Task brief:
Look through the lines below; wherever the word "подключенных" appears, copy that line.

### Data records ###

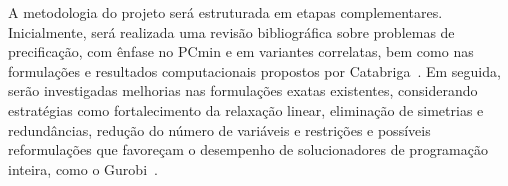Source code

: 





A metodologia do projeto será estruturada em etapas complementares. Inicialmente, será realizada uma revisão bibliográfica sobre problemas de precificação, com ênfase no PCmin e em variantes correlatas, bem como nas formulações e resultados computacionais propostos por Catabriga~\cite{catabriga2025}. Em seguida, serão investigadas melhorias nas formulações exatas existentes, considerando estratégias como fortalecimento da relaxação linear, eliminação de simetrias e redundâncias, redução do número de variáveis e restrições e possíveis reformulações que favoreçam o desempenho de solucionadores de programação inteira, como o Gurobi~\cite{gurobi}.

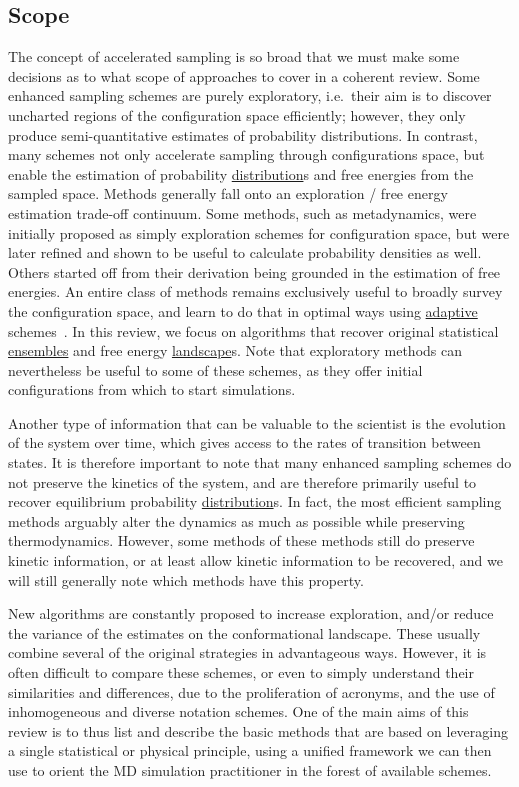 \documentclass[9pt,review]{livecoms}
\begin{document}
\subsection{Scope}
The concept of accelerated sampling is so broad that we must make some decisions as to what scope of approaches to cover in a coherent review.
Some enhanced sampling schemes are purely exploratory, i.e.~their aim is to discover uncharted regions of the configuration space efficiently; however, they only produce semi-quantitative estimates of probability distributions. In contrast, many schemes not only accelerate sampling through configurations space, but enable the estimation of probability \hyperlink{ref:Distribution} {distribution}s and free energies from the sampled space. Methods generally fall onto an exploration / free energy estimation trade-off continuum. Some methods, such as metadynamics, were initially proposed as simply exploration schemes for configuration space, but were later refined and shown to be useful to calculate probability densities as well.  Others started off from their derivation being grounded in the estimation of free energies. An entire class of methods remains exclusively useful to broadly survey the configuration space, and learn to do that in optimal ways using \hyperlink{ref:Adaptive} {adaptive} schemes~\cite{ChiavazzoE5494}. In this review, we focus on algorithms that recover original statistical \hyperlink{ref:Ensemble} {ensembles} and free energy \hyperlink{ref:FES} {landscape}s. Note that exploratory methods can nevertheless be useful to some of these schemes, as they offer initial configurations from which to start simulations.

Another type of information that can be valuable to the scientist is the evolution of the system over time, which gives access to the rates of transition between states. It is therefore important to note that many enhanced sampling schemes do not preserve the kinetics of the system, and are therefore primarily useful to recover equilibrium probability \hyperlink{ref:Distribution} {distribution}s. In fact, the most efficient sampling methods arguably alter the dynamics as much as possible while preserving thermodynamics. However, some methods of these methods still do preserve kinetic information, or at least allow kinetic information to be recovered, and we will still generally note which methods have this property.

New algorithms are constantly proposed to increase exploration, and/or reduce the variance of the estimates on the conformational landscape. These usually combine several of the original strategies in advantageous ways. However, it is often difficult to compare these schemes, or even to simply understand their similarities and differences, due to the proliferation of acronyms, and the use of inhomogeneous and diverse notation schemes. One of the main aims of this review is to thus list and describe the basic methods that are based on leveraging a single statistical or physical principle, using a unified framework we can then use to orient the MD simulation practitioner in the forest of available schemes.
\end{document}

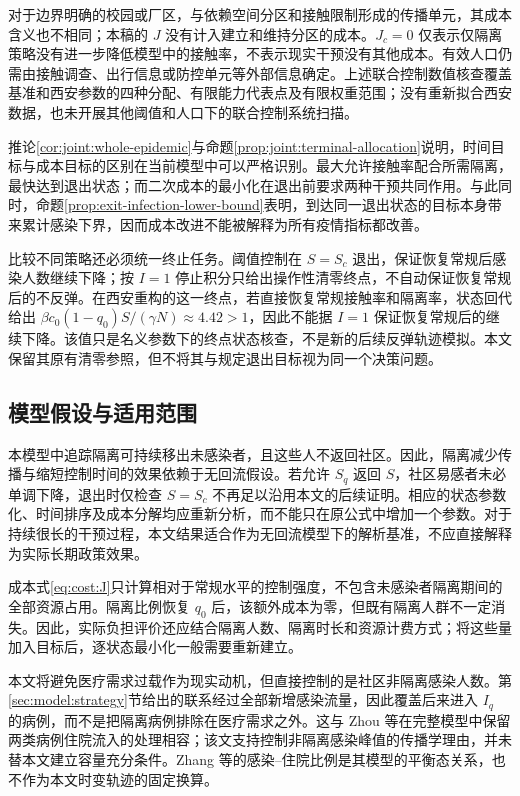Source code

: \documentclass[lang=cn,a4paper,newtx]{elegantpaper}
\numberwithin{equation}{section}
\theoremstyle{plain}
\begin{document}
对于边界明确的校园或厂区，与依赖空间分区和接触限制形成的传播单元，其成本含义也不相同；本稿的 $J$ 没有计入建立和维持分区的成本。$J_c=0$ 仅表示仅隔离策略没有进一步降低模型中的接触率，不表示现实干预没有其他成本。有效人口仍需由接触调查、出行信息或防控单元等外部信息确定。上述联合控制数值核查覆盖基准和西安参数的四种分配、有限能力代表点及有限权重范围；没有重新拟合西安数据，也未开展其他阈值和人口下的联合控制系统扫描。

推论\ref{cor:joint:whole-epidemic}与命题\ref{prop:joint:terminal-allocation}说明，时间目标与成本目标的区别在当前模型中可以严格识别。最大允许接触率配合所需隔离，最快达到退出状态；而二次成本的最小化在退出前要求两种干预共同作用。与此同时，命题\ref{prop:exit-infection-lower-bound}表明，到达同一退出状态的目标本身带来累计感染下界，因而成本改进不能被解释为所有疫情指标都改善。

比较不同策略还必须统一终止任务。阈值控制在 $S=S_c$ 退出，保证恢复常规后感染人数继续下降；按 $I=1$ 停止积分只给出操作性清零终点，不自动保证恢复常规后的不反弹。在西安重构的这一终点，若直接恢复常规接触率和隔离率，状态回代给出 $\beta c_0(1-q_0)S/(\gamma N)\approx4.42>1$，因此不能据 $I=1$ 保证恢复常规后的继续下降。该值只是名义参数下的终点状态核查，不是新的后续反弹轨迹模拟。本文保留其原有清零参照，但不将其与规定退出目标视为同一个决策问题。

\subsection{模型假设与适用范围}
本模型中追踪隔离可持续移出未感染者，且这些人不返回社区。因此，隔离减少传播与缩短控制时间的效果依赖于无回流假设。若允许 $S_q$ 返回 $S$，社区易感者未必单调下降，退出时仅检查 $S=S_c$ 不再足以沿用本文的后续证明。相应的状态参数化、时间排序及成本分解均应重新分析，而不能只在原公式中增加一个参数。对于持续很长的干预过程，本文结果适合作为无回流模型下的解析基准，不应直接解释为实际长期政策效果。

成本式\eqref{eq:cost:J}只计算相对于常规水平的控制强度，不包含未感染者隔离期间的全部资源占用。隔离比例恢复 $q_0$ 后，该额外成本为零，但既有隔离人群不一定消失。因此，实际负担评价还应结合隔离人数、隔离时长和资源计费方式；将这些量加入目标后，逐状态最小化一般需要重新建立。

本文将避免医疗需求过载作为现实动机，但直接控制的是社区非隔离感染人数。第\ref{sec:model:strategy}节给出的联系经过全部新增感染流量，因此覆盖后来进入 $I_q$ 的病例，而不是把隔离病例排除在医疗需求之外。这与 Zhou 等\cite{Zhou2024SPCI}在完整模型中保留两类病例住院流入的处理相容；该文支持控制非隔离感染峰值的传播学理由，并未替本文建立容量充分条件。Zhang 等\cite[注记1]{Zhang2026Behavior}的感染--住院比例是其模型的平衡态关系，也不作为本文时变轨迹的固定换算。
\end{document}
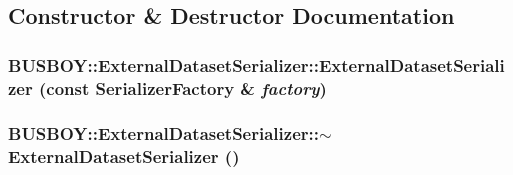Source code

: \subsection{Constructor \& Destructor Documentation}
\hypertarget{classBUSBOY_1_1ExternalDatasetSerializer_a99d02a449b252c4e4275966427e619ba}{
\subsubsection[{ExternalDatasetSerializer}]{\setlength{\rightskip}{0pt plus 5cm}BUSBOY::ExternalDatasetSerializer::ExternalDatasetSerializer (const {\bf SerializerFactory} \& {\em factory})}}
\label{classBUSBOY_1_1ExternalDatasetSerializer_a99d02a449b252c4e4275966427e619ba}
\hypertarget{classBUSBOY_1_1ExternalDatasetSerializer_a3dd3a4b80adb6cb838fd41da30eda5f4}{
\subsubsection[{$\sim$ExternalDatasetSerializer}]{\setlength{\rightskip}{0pt plus 5cm}BUSBOY::ExternalDatasetSerializer::$\sim$ExternalDatasetSerializer ()}}
\label{classBUSBOY_1_1ExternalDatasetSerializer_a3dd3a4b80adb6cb838fd41da30eda5f4}



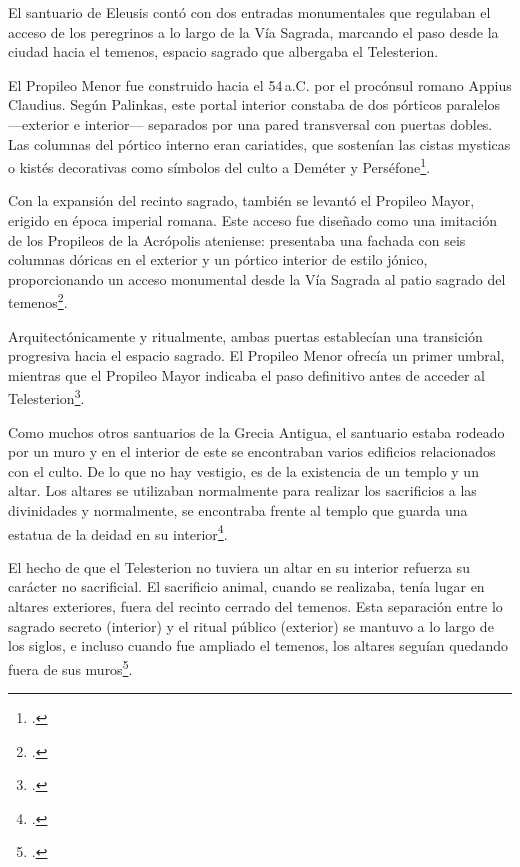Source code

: El santuario de Eleusis contó con dos entradas monumentales que regulaban el acceso de los peregrinos a lo largo de la Vía Sagrada, marcando el paso desde la ciudad hacia el temenos, espacio sagrado que albergaba el Telesterion.

El Propileo Menor fue construido hacia el 54 a.C. por el procónsul romano Appius Claudius. Según Palinkas, este portal interior constaba de dos pórticos paralelos —exterior e interior— separados por una pared transversal con puertas dobles. Las columnas del pórtico interno eran cariatides, que sostenían las cistas mysticas o kistés decorativas como símbolos del culto a Deméter y Perséfone\footcite[175-176]{lynnepalinkasEleusinianGatewaysEntrances2008}.

Con la expansión del recinto sagrado, también se levantó el Propileo Mayor, erigido en época imperial romana. Este acceso fue diseñado como una imitación de los Propileos de la Acrópolis ateniense: presentaba una fachada con seis columnas dóricas en el exterior y un pórtico interior de estilo jónico, proporcionando un acceso monumental desde la Vía Sagrada al patio sagrado del temenos\footcite[180-181]{lynnepalinkasEleusinianGatewaysEntrances2008}.

Arquitectónicamente y ritualmente, ambas puertas establecían una transición progresiva hacia el espacio sagrado. El Propileo Menor ofrecía un primer umbral, mientras que el Propileo Mayor indicaba el paso definitivo antes de acceder al Telesterion\footcite[182-183]{lynnepalinkasEleusinianGatewaysEntrances2008}. 

Como muchos otros santuarios de la Grecia Antigua, el santuario estaba rodeado por un muro y en el interior de este se encontraban varios edificios relacionados con el culto. De lo que no hay vestigio, es de la existencia de un templo y un altar. Los altares se utilizaban normalmente para realizar los sacrificios a las divinidades y normalmente, se encontraba frente al templo que guarda una estatua de la deidad en su interior\footcite[44]{bowdenMysteryCultsAncient2023}. 

El hecho de que el Telesterion no tuviera un altar en su interior refuerza su carácter no sacrificial. El sacrificio animal, cuando se realizaba, tenía lugar en altares exteriores, fuera del recinto cerrado del temenos. Esta separación entre lo sagrado secreto (interior) y el ritual público (exterior) se mantuvo a lo largo de los siglos, e incluso cuando fue ampliado el temenos, los altares seguían quedando fuera de sus muros\footcite[238]{a.evansSanctuariesSacrificesEleusinian2002}.

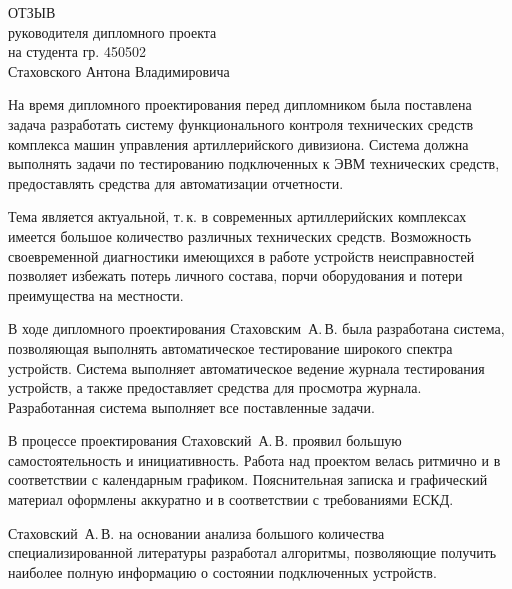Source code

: 
\thispagestyle{empty}


{
  \begin{center}
    \begin{minipage}{0.8\textwidth}
      \begin{center}
        {\normalsize ОТЗЫВ}\\
	      руководителя дипломного проекта\\
	      на студента гр. 450502\\
	      Стаховского Антона Владимировича\\
      \end{center}
    \end{minipage}
  \end{center}

На время дипломного проектирования перед дипломником была поставлена задача разработать систему
	функционального контроля технических средств комплекса машин управления артиллерийского дивизиона. Система
	должна выполнять задачи по тестированию подключенных к ЭВМ технических средств, предоставлять средства для
	автоматизации отчетности.

Тема является актуальной, т.\,к. в современных артиллерийских комплексах имеется большое количество различных
	технических средств.
Возможность своевременной диагностики имеющихся в работе устройств неисправностей позволяет избежать потерь личного
	состава, порчи оборудования и потери преимущества на местности.

В ходе дипломного проектирования Стаховским~А.\,В. была разработана система, позволяющая выполнять автоматическое
	тестирование широкого спектра устройств. Система выполняет автоматическое ведение журнала
	тестирования устройств, а также предоставляет средства для просмотра журнала. Разработанная
	система выполняет все поставленные задачи.

В процессе проектирования Стаховский~А.\,В. проявил большую самостоятельность и инициативность.
Работа над проектом велась ритмично и в соответствии с календарным графиком.
Пояснительная записка и графический материал оформлены аккуратно и в соответствии с требованиями ЕСКД.

Стаховский~А.\,В. на основании анализа большого количества специализированной литературы разработал алгоритмы,
	позволяющие получить наиболее полную информацию о состоянии подключенных устройств.


}
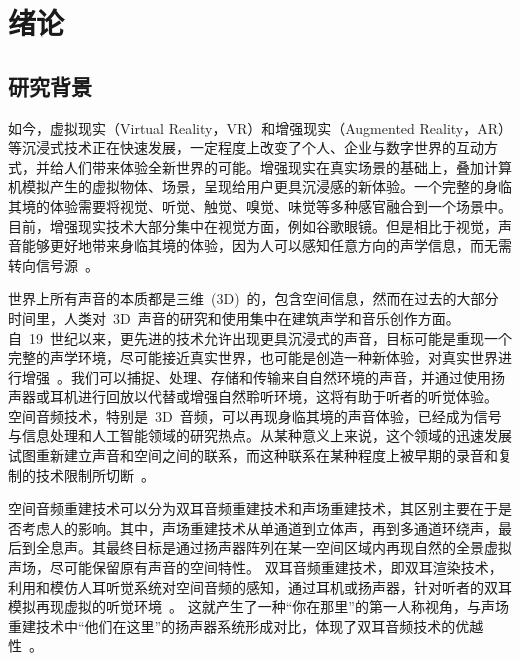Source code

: \chapter{绪论}

\section{研究背景}

如今，虚拟现实（Virtual Reality，VR）和增强现实（Augmented Reality，AR）等沉浸式技术正在快速发展，一定程度上改变了个人、企业与数字世界的互动方式，并给人们带来体验全新世界的可能。增强现实在真实场景的基础上，叠加计算机模拟产生的虚拟物体、场景，呈现给用户更具沉浸感的新体验。一个完整的身临其境的体验需要将视觉、听觉、触觉、嗅觉、味觉等多种感官融合到一个场景中。目前，增强现实技术大部分集中在视觉方面，例如谷歌眼镜。但是相比于视觉，声音能够更好地带来身临其境的体验，因为人可以感知任意方向的声学信息，而无需转向信号源~。

世界上所有声音的本质都是三维~(3D)~的，包含空间信息，然而在过去的大部分时间里，人类对~3D~声音的研究和使用集中在建筑声学和音乐创作方面。自~19~世纪以来，更先进的技术允许出现更具沉浸式的声音，目标可能是重现一个完整的声学环境，尽可能接近真实世界，也可能是创造一种新体验，对真实世界进行增强~。我们可以捕捉、处理、存储和传输来自自然环境的声音，并通过使用扬声器或耳机进行回放以代替或增强自然聆听环境，这将有助于听者的听觉体验。
空间音频技术，特别是~3D~音频，可以再现身临其境的声音体验，已经成为信号与信息处理和人工智能领域的研究热点。从某种意义上来说，这个领域的迅速发展试图重新建立声音和空间之间的联系，而这种联系在某种程度上被早期的录音和复制的技术限制所切断~。


空间音频重建技术可以分为双耳音频重建技术和声场重建技术，其区别主要在于是否考虑人的影响。其中，声场重建技术从单通道到立体声，再到多通道环绕声，最后到全息声。其最终目标是通过扬声器阵列在某一空间区域内再现自然的全景虚拟声场，尽可能保留原有声音的空间特性。
双耳音频重建技术，即双耳渲染技术，利用和模仿人耳听觉系统对空间音频的感知，通过耳机或扬声器，针对听者的双耳模拟再现虚拟的听觉环境~。%
这就产生了一种“你在那里”的第一人称视角，与声场重建技术中“他们在这里”的扬声器系统形成对比，体现了双耳音频技术的优越性~。


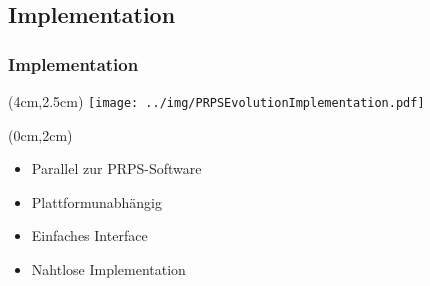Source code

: \subsection{Implementation}
\begin{frame}
%
  	\frametitle{Implementation}
%  	
	\begin{textblock*}{8cm}(4cm,2.5cm) %
		\centering
  		\texttt{[image: ../img/PRPSEvolutionImplementation.pdf]}
  	\end{textblock*}
%  	
	\begin{textblock*}{4cm}(0cm,2cm) %
  			\begin{itemize}
  				\item Parallel zur PRPS-Software
  				\item Plattform\-unabhängig
   				\item Einfaches Interface
   				\item Nahtlose Implementation
  		  	\end{itemize}
  	\end{textblock*}
  
%  	
\end{frame}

###

Task result:
	должна выполнять задачи по тестированию подключенных к ЭВМ технических средств, предоставлять средства для
	позволяющие получить наиболее полную информацию о состоянии подключенных устройств.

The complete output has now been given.